Con el cochino como inicio y la búsqueda de las vértebras de una bisabuela como hilo conductor, la película se convierte en el «retrato de una generación desde el disparate», asevera el cineasta. Julita, un torbellino, reflexiona sobre la familia, el amor, el matrimonio, la guerra civil, la historia de España, el dinero, la religión... El espectador asiste incrédulo a una sucesión de situaciones que en una obra de ficción resultarían poco creíbles y que, siendo la protagonista de Cuenca, en algún momento recuerdan a las películas de Almodóvar, a 'Amanece que no es poco' o al humor 'chanante'.

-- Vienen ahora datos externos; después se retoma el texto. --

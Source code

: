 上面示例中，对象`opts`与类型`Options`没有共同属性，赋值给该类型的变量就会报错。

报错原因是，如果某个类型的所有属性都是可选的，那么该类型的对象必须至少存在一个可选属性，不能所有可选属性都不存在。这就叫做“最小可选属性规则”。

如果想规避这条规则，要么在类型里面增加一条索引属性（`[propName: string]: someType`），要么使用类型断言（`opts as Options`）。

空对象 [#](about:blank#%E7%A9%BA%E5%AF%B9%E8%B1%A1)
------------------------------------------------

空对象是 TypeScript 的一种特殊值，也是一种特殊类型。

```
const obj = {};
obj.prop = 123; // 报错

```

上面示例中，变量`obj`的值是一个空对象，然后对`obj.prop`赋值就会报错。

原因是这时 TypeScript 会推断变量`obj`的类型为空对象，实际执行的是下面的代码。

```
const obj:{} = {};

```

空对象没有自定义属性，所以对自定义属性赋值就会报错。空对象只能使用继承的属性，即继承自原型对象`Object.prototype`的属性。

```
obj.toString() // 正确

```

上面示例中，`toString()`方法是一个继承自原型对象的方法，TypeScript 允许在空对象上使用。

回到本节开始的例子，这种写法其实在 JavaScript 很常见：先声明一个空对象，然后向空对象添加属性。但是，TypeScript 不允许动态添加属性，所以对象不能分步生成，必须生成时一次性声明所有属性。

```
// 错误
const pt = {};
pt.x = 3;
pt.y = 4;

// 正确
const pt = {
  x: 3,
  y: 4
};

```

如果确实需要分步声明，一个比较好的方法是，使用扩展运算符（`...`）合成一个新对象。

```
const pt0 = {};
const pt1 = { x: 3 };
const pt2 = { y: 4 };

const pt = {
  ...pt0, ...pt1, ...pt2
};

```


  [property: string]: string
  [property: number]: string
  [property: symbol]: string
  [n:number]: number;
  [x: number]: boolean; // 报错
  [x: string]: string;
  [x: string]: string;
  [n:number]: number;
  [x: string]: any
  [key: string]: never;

«Esta generación ha sufrido mucho, pero también saben agarrarse a las cosas buenas de la vida», explica el director. «Empecé a grabar porque vi que en las frases de mi madre había verdad. Lo que en el cine solo logran grandes actores como Meryl Streep, la verdad, ella lo consigue a la primera», explica.

La película muestra a una familia tal como es, con su grandeza y también con su lado oscuro, pero la actriz asegura que nunca sintió vergüenza por desnudarse metafóricamente en una pantalla de cine. Ella, la matriarca de una familia de clase media-alta que sufre la crisis económica del 2008 como cualquier hijo de vecino. «La vida es así y cuando surgen los problemas, hay que solucionarlos. Lo que he descubierto en los últimos años es que la vida no es solo materialismo, lo material te ata. Son más bonitas la sencillez, la humildad. No me ha resultado triste exponer mis problemas económicos. Esta situación me ha depurado y me ha hecho ser mejor de cara al futuro», explica Julita.

Hasta ahora, el paso de la película por los festivales ha sido casi triunfal. Aplaudida en la última edición de San Sebastián, el espaldarazo definitivo llegó con el premio a mejor documental en el Karlovy Vary, un galardón que repitió después en el Hamptons International Film Festival. Además, está nominada para los Premios Feroz y aspira también a rascar varias nominaciones en los próximos Goya.

Pero sobre todo, ha servido para que comience a funcionar el boca a boca, algo en lo que confía el director para hacerse un hueco en la cartelera este próximo fin de semana (la película se estrena el viernes, el mismo día que la nueva entrega de 'Star Wars'). «En Toronto me dijeron que yo representaba a la 'madre española'. Qué dos palabras tan bonitas. La gente me tocaba como no me había tocado nunca mi marido».